◆ Activity:
Exactly as written, set down the lines from the top of the entries through the line bearing "Tantheta provides a", with every picture left out.

[Document images with source code]
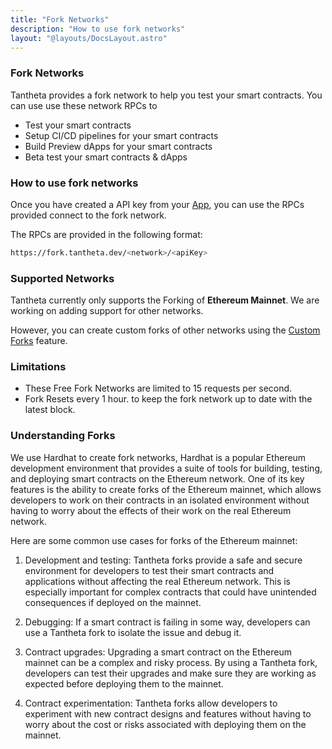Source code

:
 ```yaml
---
title: "Fork Networks"
description: "How to use fork networks"
layout: "@layouts/DocsLayout.astro"
---
```


### Fork Networks

Tantheta provides a fork network to help you test your smart contracts. You can use  use these network RPCs to
 - Test your smart contracts
 - Setup CI/CD pipelines for your smart contracts
 - Build Preview dApps for your smart contracts
 - Beta test your smart contracts & dApps


### How to use fork networks

Once you have created a API key from your <a href="https://app.tantheta.dev/forks/" target="_blank">App</a>, you can use the RPCs provided connect to the fork network.

The RPCs are provided in the following format:

```bash
https://fork.tantheta.dev/<network>/<apiKey>
```


### Supported Networks

Tantheta currently only supports the Forking of **Ethereum Mainnet**. We are working on adding support for other networks.

However, you can create custom forks of other networks using the [Custom Forks](/docs/custom-forks) feature.

### Limitations

- These Free Fork Networks are limited to 15 requests per second.
- Fork Resets every 1 hour. to keep the fork network up to date with the latest block.
  

### Understanding Forks

We use Hardhat to create fork networks, Hardhat is a popular Ethereum development environment that provides a suite of tools for building, testing, and deploying smart contracts on the Ethereum network. One of its key features is the ability to create forks of the Ethereum mainnet, which allows developers to work on their contracts in an isolated environment without having to worry about the effects of their work on the real Ethereum network.

Here are some common use cases for forks of the Ethereum mainnet:

1. Development and testing: Tantheta forks provide a safe and secure environment for developers to test their smart contracts and applications without affecting the real Ethereum network. This is especially important for complex contracts that could have unintended consequences if deployed on the mainnet.

2. Debugging: If a smart contract is failing in some way, developers can use a Tantheta fork to isolate the issue and debug it.

3. Contract upgrades: Upgrading a smart contract on the Ethereum mainnet can be a complex and risky process. By using a Tantheta fork, developers can test their upgrades and make sure they are working as expected before deploying them to the mainnet.

4. Contract experimentation: Tantheta forks allow developers to experiment with new contract designs and features without having to worry about the cost or risks associated with deploying them on the mainnet.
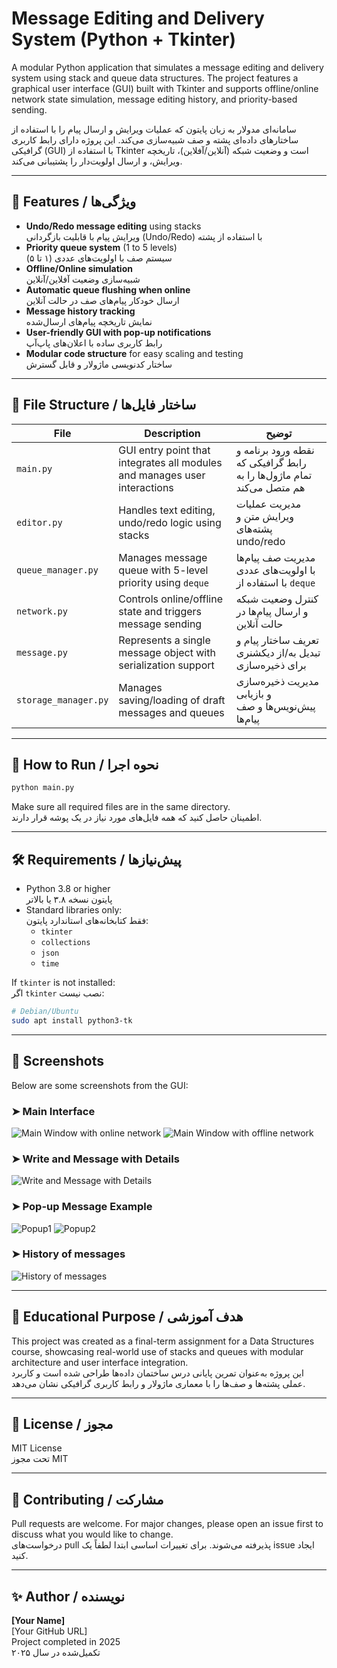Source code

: # Message Editing and Delivery System (Python + Tkinter)

A modular Python application that simulates a message editing and delivery system using stack and queue data structures. The project features a graphical user interface (GUI) built with Tkinter and supports offline/online network state simulation, message editing history, and priority-based sending.

سامانه‌ای مدولار به زبان پایتون که عملیات ویرایش و ارسال پیام را با استفاده از ساختارهای داده‌ای پشته و صف شبیه‌سازی می‌کند. این پروژه دارای رابط کاربری گرافیکی (GUI) با استفاده از Tkinter است و وضعیت شبکه (آنلاین/آفلاین)، تاریخچه ویرایش، و ارسال اولویت‌دار را پشتیبانی می‌کند.

---

## 🚀 Features / ویژگی‌ها

- **Undo/Redo message editing** using stacks  
  ویرایش پیام با قابلیت بازگردانی (Undo/Redo) با استفاده از پشته
- **Priority queue system** (1 to 5 levels)  
  سیستم صف با اولویت‌های عددی (۱ تا ۵)
- **Offline/Online simulation**  
  شبیه‌سازی وضعیت آفلاین/آنلاین
- **Automatic queue flushing when online**  
  ارسال خودکار پیام‌های صف در حالت آنلاین
- **Message history tracking**  
  نمایش تاریخچه پیام‌های ارسال‌شده
- **User-friendly GUI with pop-up notifications**  
  رابط کاربری ساده با اعلان‌های پاپ‌آپ
- **Modular code structure** for easy scaling and testing  
  ساختار کدنویسی ماژولار و قابل گسترش

---

## 📂 File Structure / ساختار فایل‌ها

| File | Description | توضیح |
|------|-------------|--------|
| `main.py` | GUI entry point that integrates all modules and manages user interactions | نقطه ورود برنامه و رابط گرافیکی که تمام ماژول‌ها را به هم متصل می‌کند |
| `editor.py` | Handles text editing, undo/redo logic using stacks | مدیریت عملیات ویرایش متن و پشته‌های undo/redo |
| `queue_manager.py` | Manages message queue with 5-level priority using `deque` | مدیریت صف پیام‌ها با اولویت‌های عددی با استفاده از `deque` |
| `network.py` | Controls online/offline state and triggers message sending | کنترل وضعیت شبکه و ارسال پیام‌ها در حالت آنلاین |
| `message.py` | Represents a single message object with serialization support | تعریف ساختار پیام و تبدیل به/از دیکشنری برای ذخیره‌سازی |
| `storage_manager.py` | Manages saving/loading of draft messages and queues | مدیریت ذخیره‌سازی و بازیابی پیش‌نویس‌ها و صف پیام‌ها |

---

## 🧪 How to Run / نحوه اجرا

```bash
python main.py
```
Make sure all required files are in the same directory.  
اطمینان حاصل کنید که همه فایل‌های مورد نیاز در یک پوشه قرار دارند.

---

## 🛠 Requirements / پیش‌نیازها

- Python 3.8 or higher  
  پایتون نسخه ۳.۸ یا بالاتر
- Standard libraries only:  
  فقط کتابخانه‌های استاندارد پایتون:
  - `tkinter`
  - `collections`
  - `json`
  - `time`

If `tkinter` is not installed:  
اگر `tkinter` نصب نیست:
```bash
# Debian/Ubuntu
sudo apt install python3-tk
```

---
## 📸 Screenshots

Below are some screenshots from the GUI:

### ➤ Main Interface

![Main Window with online network](screenshots/network%20online.png)
![Main Window with offline network](screenshots/network%20offline.png)

### ➤ Write and Message with Details

![Write and Message with Details](screenshots/write%20and%20send.png)

### ➤ Pop-up Message Example

![Popup1](screenshots/pop-up%20window.png)
![Popup2](screenshots/popo-up%20window%202.png)

### ➤ History of messages

![History of messages](screenshots/history%20message.png)




---

## 📘 Educational Purpose / هدف آموزشی
This project was created as a final-term assignment for a Data Structures course, showcasing real-world use of stacks and queues with modular architecture and user interface integration.  
این پروژه به‌عنوان تمرین پایانی درس ساختمان داده‌ها طراحی شده است و کاربرد عملی پشته‌ها و صف‌ها را با معماری ماژولار و رابط کاربری گرافیکی نشان می‌دهد.

---

## 📎 License / مجوز
MIT License  
تحت مجوز MIT

---

## 🤝 Contributing / مشارکت
Pull requests are welcome. For major changes, please open an issue first to discuss what you would like to change.  
درخواست‌های pull پذیرفته می‌شوند. برای تغییرات اساسی ابتدا لطفاً یک issue ایجاد کنید.

---

## ✨ Author / نویسنده
**[Your Name]**  
[Your GitHub URL]  
Project completed in 2025  
تکمیل‌شده در سال ۲۰۲۵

◆ Response for this exercise:
Source code

:
 ```yaml
---
title: "Fork Networks"
description: "How to use fork networks"
layout: "@layouts/DocsLayout.astro"
---
```


### Fork Networks

Tantheta provides a fork network to help you test your smart contracts. You can use  use these network RPCs to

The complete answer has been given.